Several years ago I was in Memphis for a conference that included a trip to The Civil Rights Museum. I expected that, like any ordinary museum, it would be a place filled with artifacts and stories commemorating all the many events of the Civil Rights movement of the 1960’s. Little did I know I would actually be going to a sacred shrine, one of the holiest places I would ever visit.
A visit to the Civil Rights Museum follows along a very specific path. You are led through a variety of exhibit halls commemorating key events like the March on Selma. There are pictures and film clips of the “Freedom Riders” and artifacts from the Montgomery Prison where Dr. King wrote his renowned letters. The visit to the “museum” ends on a second floor balcony directly in front of what was once Room 306, the actual spot where Martin Luther King Jr. was so brutally assassinated on that fateful day in April.
I can still vividly remember standing there on that balcony of the “Lorraine Motel,” it was such a “thin space” where a veil was pulled away from my consciousness as I was drawn into an experience of transcendence, a place where the holy and the ordinary almost perfectly coincided.

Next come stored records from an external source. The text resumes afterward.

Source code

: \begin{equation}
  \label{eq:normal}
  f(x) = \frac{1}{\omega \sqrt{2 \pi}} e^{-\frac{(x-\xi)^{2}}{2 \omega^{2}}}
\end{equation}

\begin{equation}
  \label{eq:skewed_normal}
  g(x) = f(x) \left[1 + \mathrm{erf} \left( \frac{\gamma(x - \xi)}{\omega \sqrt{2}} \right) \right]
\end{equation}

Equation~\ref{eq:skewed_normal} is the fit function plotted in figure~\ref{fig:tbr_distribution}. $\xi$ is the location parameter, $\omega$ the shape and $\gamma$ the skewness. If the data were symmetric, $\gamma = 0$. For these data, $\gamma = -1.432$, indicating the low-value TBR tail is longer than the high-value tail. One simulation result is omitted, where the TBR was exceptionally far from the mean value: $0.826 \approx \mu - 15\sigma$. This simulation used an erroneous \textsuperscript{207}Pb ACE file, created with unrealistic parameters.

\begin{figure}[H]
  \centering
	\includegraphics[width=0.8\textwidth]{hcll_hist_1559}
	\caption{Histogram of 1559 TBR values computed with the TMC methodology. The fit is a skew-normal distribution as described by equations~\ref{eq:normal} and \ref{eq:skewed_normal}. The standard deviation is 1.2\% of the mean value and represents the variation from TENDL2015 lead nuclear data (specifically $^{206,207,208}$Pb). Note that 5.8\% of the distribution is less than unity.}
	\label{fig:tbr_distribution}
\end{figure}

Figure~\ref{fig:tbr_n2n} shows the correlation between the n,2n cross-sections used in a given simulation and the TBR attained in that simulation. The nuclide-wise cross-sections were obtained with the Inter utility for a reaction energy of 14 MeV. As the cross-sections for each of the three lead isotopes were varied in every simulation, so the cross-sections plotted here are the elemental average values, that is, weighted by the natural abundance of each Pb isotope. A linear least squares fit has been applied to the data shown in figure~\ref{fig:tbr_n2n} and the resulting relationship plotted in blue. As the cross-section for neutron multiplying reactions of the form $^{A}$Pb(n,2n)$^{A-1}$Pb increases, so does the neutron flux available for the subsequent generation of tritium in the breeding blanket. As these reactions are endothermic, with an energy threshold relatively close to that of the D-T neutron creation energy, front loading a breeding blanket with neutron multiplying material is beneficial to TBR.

I remember looking around me, noticing how everyone on that balcony with me stood in reverent silence, some people knelt, some sobbed, others wept openly.
Today as we celebrate “Martin Luther King Day,” we are a nation and a world that has been torn apart by our politics, we are a society where racism and disrespect for human dignity seems once again to have raised its ugly head. So for me, this day is far more than a national holiday. I think of today as a national and a world-wide "Holy Day,” a sacred time in which people of goodwill everywhere are invited to remember what Dr. King stood for and what he died for.
On my visit to that Memphis “museum” I picked up a brochure that contains a collection of excerpts from various speeches and sermons Dr. King gave in his lifetime. I have kept that brochure and on a day like today I bring it out and look again at some of these famous quotes. It strikes me that, maybe what Dr. King had to say back then speaks even louder to all of us in our own time. In these chaotic days and challenging times his words ring truer and clearer than ever before.
So on this Martin Luther King Jr. “Holy Day” I once again turn to these profound words of wisdom, and I pray that all people everywhere might take these words to heart:
Hate causes a person to describe the beautiful as ugly and the ugly as beautiful.
Hate cannot drive out hate, only love can do that.
In this generation we will have to repent not merely for the vitriolic words
and actions of the bad people but for the appalling silence of the good people.
Those who accept evil without protesting against it are cooperating with it.
But even in the midst of all the chaos, I refuse to believe that humankind is
tragically bound to the starless midnight of racism and war.
I refuse to believe that the bright daybreak of peace can never become a reality
I believe that unarmed truth and unconditional love will have the final word.
Yes, I still have the audacity to believe that
we shall overcome!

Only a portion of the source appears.